■ Directions
In the records below, find each line that holds "buffering" and return it.
BEGIN Provided data
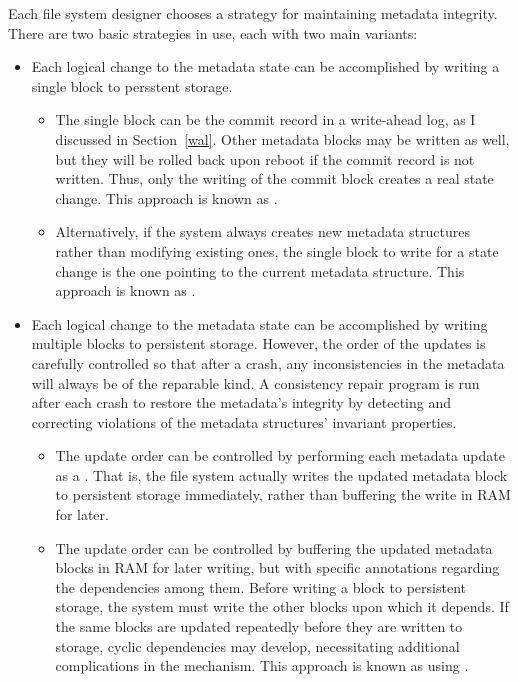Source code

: Each file system designer chooses a strategy for maintaining metadata
integrity.  There are two basic strategies in use, each with two main
variants:
\begin{itemize}
\item
Each logical change to the metadata state can be accomplished by
writing a single block to persstent storage.
\begin{itemize}
\item
The single block can be the commit record in a write-ahead log, as I
discussed in Section~\ref{wal}.  Other metadata blocks may be written
as well, but they will be rolled back upon reboot if the commit record
is not written.  Thus, only the writing of the commit block creates a
real state change.  This approach is known as .
\item
Alternatively, if the system always creates new metadata structures rather than
modifying existing ones, the single block to write for a state change
is the one pointing to the current metadata structure.  This approach
is known as
.
\end{itemize}
\item
Each logical change to the metadata state can be accomplished by
writing multiple blocks to persistent storage. However, the order of the updates is
carefully controlled so that after a crash, any inconsistencies in the
metadata will always be of the reparable kind.   A
consistency repair program is run after each crash to restore
the metadata's integrity by detecting and correcting violations of the
metadata structures' invariant properties.
\begin{itemize}
\item
The update order can be controlled by performing each metadata update
as a .  That is, the file system
actually writes the updated metadata block to persistent storage immediately, rather
than buffering the write in RAM for later.
\item
The update order can be controlled by buffering the updated
metadata blocks in RAM for later writing, but with specific
annotations regarding the dependencies among them.  Before writing a block
to persistent storage, the system must write the other blocks upon which it depends.  If the same
blocks are updated repeatedly before they are written to storage, cyclic
dependencies may develop, necessitating additional complications in
the mechanism.  This approach is known as using
.
\end{itemize}
\end{itemize}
END Provided data
■ Answer to this problem
than buffering the write in RAM for later.
The update order can be controlled by buffering the updated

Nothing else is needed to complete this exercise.